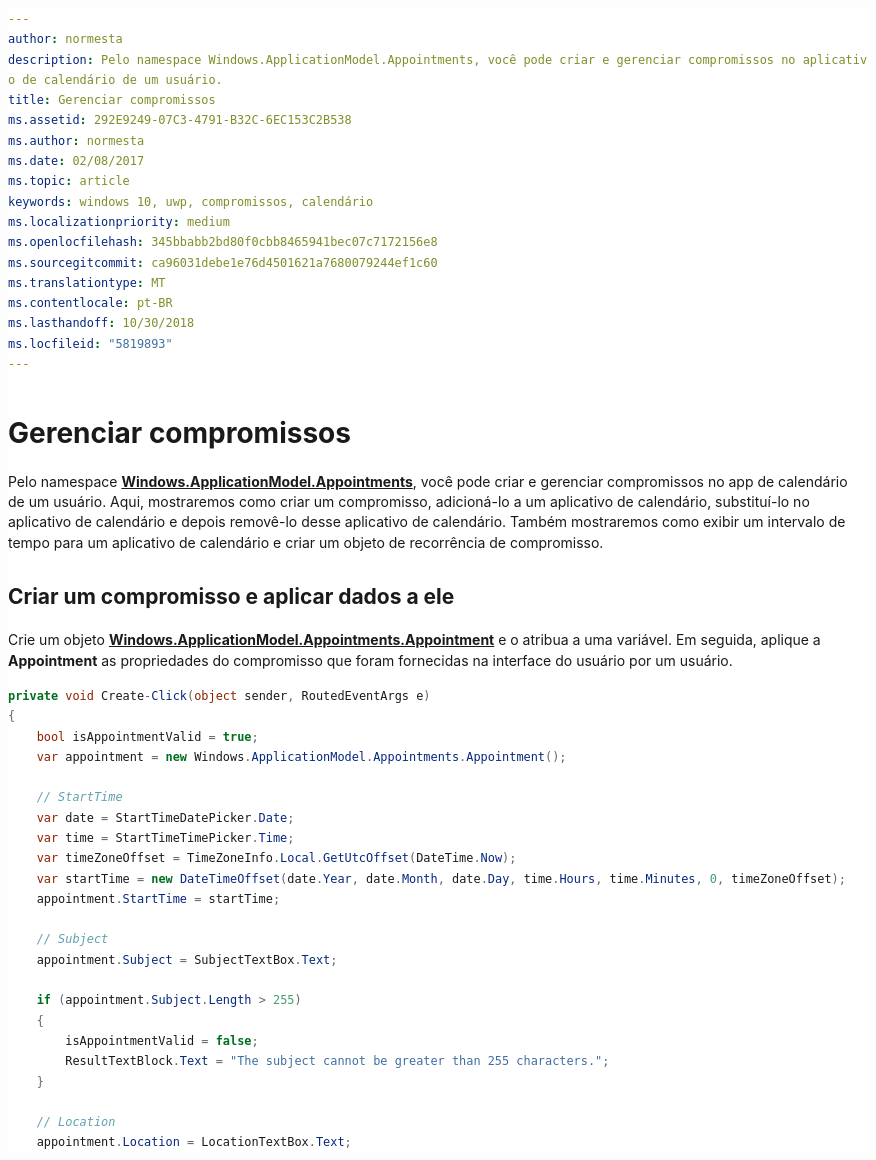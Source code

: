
 ```yaml
---
author: normesta
description: Pelo namespace Windows.ApplicationModel.Appointments, você pode criar e gerenciar compromissos no aplicativo de calendário de um usuário.
title: Gerenciar compromissos
ms.assetid: 292E9249-07C3-4791-B32C-6EC153C2B538
ms.author: normesta
ms.date: 02/08/2017
ms.topic: article
keywords: windows 10, uwp, compromissos, calendário
ms.localizationpriority: medium
ms.openlocfilehash: 345bbabb2bd80f0cbb8465941bec07c7172156e8
ms.sourcegitcommit: ca96031debe1e76d4501621a7680079244ef1c60
ms.translationtype: MT
ms.contentlocale: pt-BR
ms.lasthandoff: 10/30/2018
ms.locfileid: "5819893"
---
```

# <a name="manage-appointments"></a>Gerenciar compromissos



Pelo namespace [**Windows.ApplicationModel.Appointments**](https://msdn.microsoft.com/library/windows/apps/Dn263359), você pode criar e gerenciar compromissos no app de calendário de um usuário. Aqui, mostraremos como criar um compromisso, adicioná-lo a um aplicativo de calendário, substituí-lo no aplicativo de calendário e depois removê-lo desse aplicativo de calendário. Também mostraremos como exibir um intervalo de tempo para um aplicativo de calendário e criar um objeto de recorrência de compromisso.

## <a name="create-an-appointment-and-apply-data-to-it"></a>Criar um compromisso e aplicar dados a ele

Crie um objeto [**Windows.ApplicationModel.Appointments.Appointment**](https://msdn.microsoft.com/library/windows/apps/Dn297221) e o atribua a uma variável. Em seguida, aplique a **Appointment** as propriedades do compromisso que foram fornecidas na interface do usuário por um usuário.

```cs
private void Create-Click(object sender, RoutedEventArgs e)
{
    bool isAppointmentValid = true;
    var appointment = new Windows.ApplicationModel.Appointments.Appointment();

    // StartTime
    var date = StartTimeDatePicker.Date;
    var time = StartTimeTimePicker.Time;
    var timeZoneOffset = TimeZoneInfo.Local.GetUtcOffset(DateTime.Now);
    var startTime = new DateTimeOffset(date.Year, date.Month, date.Day, time.Hours, time.Minutes, 0, timeZoneOffset);
    appointment.StartTime = startTime;

    // Subject
    appointment.Subject = SubjectTextBox.Text;

    if (appointment.Subject.Length > 255)
    {
        isAppointmentValid = false;
        ResultTextBlock.Text = "The subject cannot be greater than 255 characters.";
    }

    // Location
    appointment.Location = LocationTextBox.Text;

```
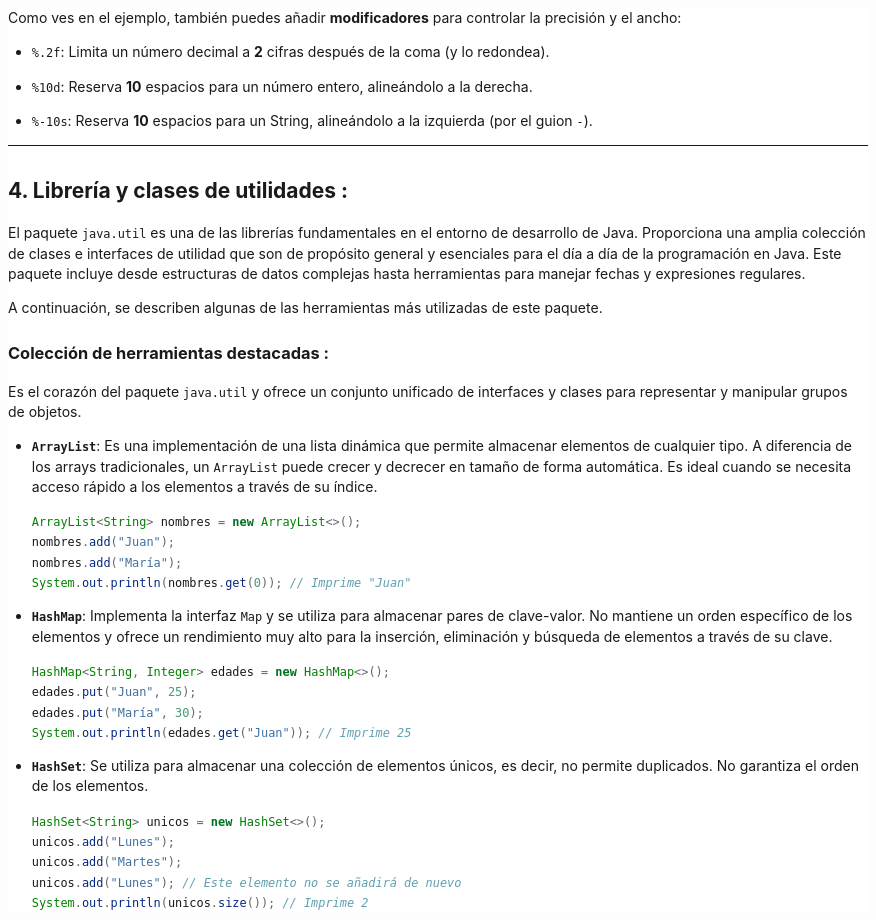 Como ves en el ejemplo, también puedes añadir **modificadores** para controlar la precisión y el ancho:

- `%.2f`: Limita un número decimal a **2** cifras después de la coma (y lo redondea).
    
- `%10d`: Reserva **10** espacios para un número entero, alineándolo a la derecha.
    
- `%-10s`: Reserva **10** espacios para un String, alineándolo a la izquierda (por el guion `-`).
---
## 4. Librería y clases de utilidades :

El paquete `java.util` es una de las librerías fundamentales en el entorno de desarrollo de Java. Proporciona una amplia colección de clases e interfaces de utilidad que son de propósito general y esenciales para el día a día de la programación en Java. Este paquete incluye desde estructuras de datos complejas hasta herramientas para manejar fechas y expresiones regulares.

A continuación, se describen algunas de las herramientas más utilizadas de este paquete.

### **Colección de herramientas destacadas :**

Es el corazón del paquete `java.util` y ofrece un conjunto unificado de interfaces y clases para representar y manipular grupos de objetos.

- **`ArrayList`**: Es una implementación de una lista dinámica que permite almacenar elementos de cualquier tipo. A diferencia de los arrays tradicionales, un `ArrayList` puede crecer y decrecer en tamaño de forma automática. Es ideal cuando se necesita acceso rápido a los elementos a través de su índice.
    
    
    ```java
    ArrayList<String> nombres = new ArrayList<>();
    nombres.add("Juan");
    nombres.add("María");
    System.out.println(nombres.get(0)); // Imprime "Juan"
    ```
    
- **`HashMap`**: Implementa la interfaz `Map` y se utiliza para almacenar pares de clave-valor. No mantiene un orden específico de los elementos y ofrece un rendimiento muy alto para la inserción, eliminación y búsqueda de elementos a través de su clave.
    

    
    ```java
    HashMap<String, Integer> edades = new HashMap<>();
    edades.put("Juan", 25);
    edades.put("María", 30);
    System.out.println(edades.get("Juan")); // Imprime 25
    ```
    
- **`HashSet`**: Se utiliza para almacenar una colección de elementos únicos, es decir, no permite duplicados. No garantiza el orden de los elementos.
    
    
    ```java
    HashSet<String> unicos = new HashSet<>();
    unicos.add("Lunes");
    unicos.add("Martes");
    unicos.add("Lunes"); // Este elemento no se añadirá de nuevo
    System.out.println(unicos.size()); // Imprime 2
    ```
· · · · · · ·
→ **TASK STATEMENT**
Repeat everything in the records above exactly; pictures are not part of the copy.

→ **ANSWER TO THIS TASK**
Source code

:
 ```yaml
---
author: normesta
description: Pelo namespace Windows.ApplicationModel.Appointments, você pode criar e gerenciar compromissos no aplicativo de calendário de um usuário.
title: Gerenciar compromissos
ms.assetid: 292E9249-07C3-4791-B32C-6EC153C2B538
ms.author: normesta
ms.date: 02/08/2017
ms.topic: article
keywords: windows 10, uwp, compromissos, calendário
ms.localizationpriority: medium
ms.openlocfilehash: 345bbabb2bd80f0cbb8465941bec07c7172156e8
ms.sourcegitcommit: ca96031debe1e76d4501621a7680079244ef1c60
ms.translationtype: MT
ms.contentlocale: pt-BR
ms.lasthandoff: 10/30/2018
ms.locfileid: "5819893"
---
```

# <a name="manage-appointments"></a>Gerenciar compromissos



Pelo namespace [**Windows.ApplicationModel.Appointments**](https://msdn.microsoft.com/library/windows/apps/Dn263359), você pode criar e gerenciar compromissos no app de calendário de um usuário. Aqui, mostraremos como criar um compromisso, adicioná-lo a um aplicativo de calendário, substituí-lo no aplicativo de calendário e depois removê-lo desse aplicativo de calendário. Também mostraremos como exibir um intervalo de tempo para um aplicativo de calendário e criar um objeto de recorrência de compromisso.

## <a name="create-an-appointment-and-apply-data-to-it"></a>Criar um compromisso e aplicar dados a ele

Crie um objeto [**Windows.ApplicationModel.Appointments.Appointment**](https://msdn.microsoft.com/library/windows/apps/Dn297221) e o atribua a uma variável. Em seguida, aplique a **Appointment** as propriedades do compromisso que foram fornecidas na interface do usuário por um usuário.

```cs
private void Create-Click(object sender, RoutedEventArgs e)
{
    bool isAppointmentValid = true;
    var appointment = new Windows.ApplicationModel.Appointments.Appointment();

    // StartTime
    var date = StartTimeDatePicker.Date;
    var time = StartTimeTimePicker.Time;
    var timeZoneOffset = TimeZoneInfo.Local.GetUtcOffset(DateTime.Now);
    var startTime = new DateTimeOffset(date.Year, date.Month, date.Day, time.Hours, time.Minutes, 0, timeZoneOffset);
    appointment.StartTime = startTime;

    // Subject
    appointment.Subject = SubjectTextBox.Text;

    if (appointment.Subject.Length > 255)
    {
        isAppointmentValid = false;
        ResultTextBlock.Text = "The subject cannot be greater than 255 characters.";
    }

    // Location
    appointment.Location = LocationTextBox.Text;

```
 Como ves en el ejemplo, también puedes añadir **modificadores** para controlar la precisión y el ancho:

- `%.2f`: Limita un número decimal a **2** cifras después de la coma (y lo redondea).
    
- `%10d`: Reserva **10** espacios para un número entero, alineándolo a la derecha.
    
- `%-10s`: Reserva **10** espacios para un String, alineándolo a la izquierda (por el guion `-`).
---
## 4. Librería y clases de utilidades :

El paquete `java.util` es una de las librerías fundamentales en el entorno de desarrollo de Java. Proporciona una amplia colección de clases e interfaces de utilidad que son de propósito general y esenciales para el día a día de la programación en Java. Este paquete incluye desde estructuras de datos complejas hasta herramientas para manejar fechas y expresiones regulares.

A continuación, se describen algunas de las herramientas más utilizadas de este paquete.

### **Colección de herramientas destacadas :**

Es el corazón del paquete `java.util` y ofrece un conjunto unificado de interfaces y clases para representar y manipular grupos de objetos.

- **`ArrayList`**: Es una implementación de una lista dinámica que permite almacenar elementos de cualquier tipo. A diferencia de los arrays tradicionales, un `ArrayList` puede crecer y decrecer en tamaño de forma automática. Es ideal cuando se necesita acceso rápido a los elementos a través de su índice.
    
    
    ```java
    ArrayList<String> nombres = new ArrayList<>();
    nombres.add("Juan");
    nombres.add("María");
    System.out.println(nombres.get(0)); // Imprime "Juan"
    ```
    
- **`HashMap`**: Implementa la interfaz `Map` y se utiliza para almacenar pares de clave-valor. No mantiene un orden específico de los elementos y ofrece un rendimiento muy alto para la inserción, eliminación y búsqueda de elementos a través de su clave.
    

    
    ```java
    HashMap<String, Integer> edades = new HashMap<>();
    edades.put("Juan", 25);
    edades.put("María", 30);
    System.out.println(edades.get("Juan")); // Imprime 25
    ```
    
- **`HashSet`**: Se utiliza para almacenar una colección de elementos únicos, es decir, no permite duplicados. No garantiza el orden de los elementos.
    
    
    ```java
    HashSet<String> unicos = new HashSet<>();
    unicos.add("Lunes");
    unicos.add("Martes");
    unicos.add("Lunes"); // Este elemento no se añadirá de nuevo
    System.out.println(unicos.size()); // Imprime 2
    ```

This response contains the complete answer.